Similar to Fig. 2, but for 20 AU, and starting with molecular initial abundances. The converged (conv) grain size at 20 AU is 7.11 μm (see Table 1). We refer to the caption of Fig. 2 for a detailed description.

3.5 Initial atomic abundances at 5 AU and 57 K

Starting with atomic abundances at 57 K with the fiducial 0.1 micron-sized grains, the top panel of Fig. 5 shows that CO2 ice and O2 gas quickly (<10 kyr) locks up the majority of С and О and remain the main carriers of С and О throughout the evolution. For larger grain size choices (except for “vary”), much of the О is processed into H2O (~10−4 ice, middle panel) at the expense of the CO2 ice throughout the evolution (bottom panel), while O2 gas remains at ±50% of the level in the top panel throughout the evolution and for all choices of grain sizes. The С that is available for the decreasing abundance of CO2 ice for larger grain sizes is primarily processed into CO gas (bottom panel). Ultimately, these changes mean that O2 gas, CO gas, and H2O ice all have similar abundances when larger grain sizes are assumed.

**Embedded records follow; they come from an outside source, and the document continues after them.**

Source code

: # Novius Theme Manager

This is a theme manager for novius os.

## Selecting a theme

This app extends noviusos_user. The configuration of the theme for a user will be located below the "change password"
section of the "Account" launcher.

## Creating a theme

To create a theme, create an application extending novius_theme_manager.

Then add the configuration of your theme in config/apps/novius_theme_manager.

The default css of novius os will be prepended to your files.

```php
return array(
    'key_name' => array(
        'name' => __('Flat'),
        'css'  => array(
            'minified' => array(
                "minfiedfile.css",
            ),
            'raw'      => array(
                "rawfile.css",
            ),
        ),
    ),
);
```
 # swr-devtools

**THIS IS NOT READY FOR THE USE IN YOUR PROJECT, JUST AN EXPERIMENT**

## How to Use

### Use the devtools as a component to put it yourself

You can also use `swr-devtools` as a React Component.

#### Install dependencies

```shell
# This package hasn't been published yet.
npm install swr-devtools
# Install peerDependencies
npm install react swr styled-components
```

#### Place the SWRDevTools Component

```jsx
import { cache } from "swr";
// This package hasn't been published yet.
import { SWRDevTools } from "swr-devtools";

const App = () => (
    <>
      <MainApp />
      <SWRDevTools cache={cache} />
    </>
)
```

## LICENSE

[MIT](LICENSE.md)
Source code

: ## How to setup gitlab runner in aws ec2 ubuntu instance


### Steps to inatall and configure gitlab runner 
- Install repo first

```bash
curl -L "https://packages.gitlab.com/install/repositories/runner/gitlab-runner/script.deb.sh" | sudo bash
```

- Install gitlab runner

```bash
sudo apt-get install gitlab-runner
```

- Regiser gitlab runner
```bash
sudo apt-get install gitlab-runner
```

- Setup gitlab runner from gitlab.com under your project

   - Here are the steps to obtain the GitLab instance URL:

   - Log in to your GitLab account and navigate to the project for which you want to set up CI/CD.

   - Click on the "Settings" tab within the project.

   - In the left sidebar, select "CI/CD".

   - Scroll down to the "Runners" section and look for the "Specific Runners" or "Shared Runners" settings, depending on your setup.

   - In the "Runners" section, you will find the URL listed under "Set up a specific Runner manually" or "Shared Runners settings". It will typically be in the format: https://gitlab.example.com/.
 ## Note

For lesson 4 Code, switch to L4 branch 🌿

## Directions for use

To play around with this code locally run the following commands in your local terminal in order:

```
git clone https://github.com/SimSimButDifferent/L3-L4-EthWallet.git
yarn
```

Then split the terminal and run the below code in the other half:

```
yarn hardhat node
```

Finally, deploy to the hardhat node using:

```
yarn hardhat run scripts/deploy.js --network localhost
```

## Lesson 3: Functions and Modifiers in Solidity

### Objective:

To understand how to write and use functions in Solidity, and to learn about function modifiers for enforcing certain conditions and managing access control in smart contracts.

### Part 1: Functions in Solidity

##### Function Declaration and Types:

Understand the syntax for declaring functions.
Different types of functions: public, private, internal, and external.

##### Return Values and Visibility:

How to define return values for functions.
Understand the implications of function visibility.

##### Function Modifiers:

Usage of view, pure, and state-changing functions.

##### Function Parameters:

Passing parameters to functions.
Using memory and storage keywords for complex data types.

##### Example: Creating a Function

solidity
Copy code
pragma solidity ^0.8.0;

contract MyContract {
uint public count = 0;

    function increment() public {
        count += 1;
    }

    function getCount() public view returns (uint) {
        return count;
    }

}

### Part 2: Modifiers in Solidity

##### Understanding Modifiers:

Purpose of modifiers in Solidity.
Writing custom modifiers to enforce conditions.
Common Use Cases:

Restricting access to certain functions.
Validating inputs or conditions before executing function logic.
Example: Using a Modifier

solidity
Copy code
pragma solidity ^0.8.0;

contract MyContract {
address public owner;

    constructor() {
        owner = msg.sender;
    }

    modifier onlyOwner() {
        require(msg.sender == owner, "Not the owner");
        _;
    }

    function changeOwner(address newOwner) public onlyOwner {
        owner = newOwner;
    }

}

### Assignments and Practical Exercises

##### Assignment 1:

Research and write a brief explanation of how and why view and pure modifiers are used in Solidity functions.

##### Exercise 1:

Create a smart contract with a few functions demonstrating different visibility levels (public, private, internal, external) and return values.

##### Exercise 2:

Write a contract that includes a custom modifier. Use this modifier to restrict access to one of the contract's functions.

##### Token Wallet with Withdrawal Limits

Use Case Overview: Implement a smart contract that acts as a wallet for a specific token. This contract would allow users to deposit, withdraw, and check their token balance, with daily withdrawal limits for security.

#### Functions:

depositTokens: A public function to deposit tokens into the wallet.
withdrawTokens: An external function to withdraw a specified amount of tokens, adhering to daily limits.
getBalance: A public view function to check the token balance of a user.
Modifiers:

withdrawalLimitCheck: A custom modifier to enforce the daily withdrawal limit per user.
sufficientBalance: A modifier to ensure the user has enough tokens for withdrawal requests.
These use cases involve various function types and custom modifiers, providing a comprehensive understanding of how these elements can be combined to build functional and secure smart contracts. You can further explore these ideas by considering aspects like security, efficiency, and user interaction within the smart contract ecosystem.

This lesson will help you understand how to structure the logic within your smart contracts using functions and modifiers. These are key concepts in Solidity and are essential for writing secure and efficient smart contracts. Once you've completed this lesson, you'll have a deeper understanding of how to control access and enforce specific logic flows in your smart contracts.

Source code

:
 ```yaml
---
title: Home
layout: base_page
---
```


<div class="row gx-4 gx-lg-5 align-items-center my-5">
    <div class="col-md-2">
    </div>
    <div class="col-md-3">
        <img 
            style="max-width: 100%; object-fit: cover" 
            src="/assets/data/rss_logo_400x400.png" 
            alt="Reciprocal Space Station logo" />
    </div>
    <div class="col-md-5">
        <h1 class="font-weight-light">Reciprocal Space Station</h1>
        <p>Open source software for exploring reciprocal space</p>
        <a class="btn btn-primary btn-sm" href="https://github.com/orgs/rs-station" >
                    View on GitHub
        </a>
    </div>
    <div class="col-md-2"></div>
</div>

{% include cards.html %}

For N, choices of larger grain sizes generally mean a decrease in HCN ice abundance and an increase in NH3 ice and N2 gas abundances (except for 1mm grains, for which there is no increase in NH3 ice). For S, most of the S carried in SO2 ice in the top panel is processed into H2S gas for choices of larger grain sizes.

3.6 Initial molecular abundances at 20 AU and 25 K

At 25 K, CO and N2 are the only carriers of C, O, and N that are mainly in the gas phase. The top panel in Fig. 6 shows that H2O ice (at ~3 × 10−4 with respect to H, thereby accounting for ~60% of the elemental O) and CO2 ice (at ~10−4 with respect to H) are the dominant carriers of С and О throughout the chemical evolution. For grain size choices different from the fiducial, the middle panel shows that H2O ice increases slightly (~20%) and CO2 ice decreases slightly, but they both remain the dominant carriers of С and О at all grain size choices and timescales. The CO gas abundance, on the other hand, varies dramatically at different evolution timescales in the bottom panel, but the abundance changes for CO gas as a function of evolution time are similar for different grain size choices. In other words, for larger grain sizes, the choice of grain size does not matter as much for its abundance as the evolution time. The С that is left over from the decreasing CO gas and CO2 abundances is processed into species such as CH4 ice and HCN ice for the largest grain sizes of 0.1−1 mm. This processing into HCN ice in turn leads to a decrease in the abundances of NH3 ice and N2 gas at late evolutionary times, as shown in the middle panel.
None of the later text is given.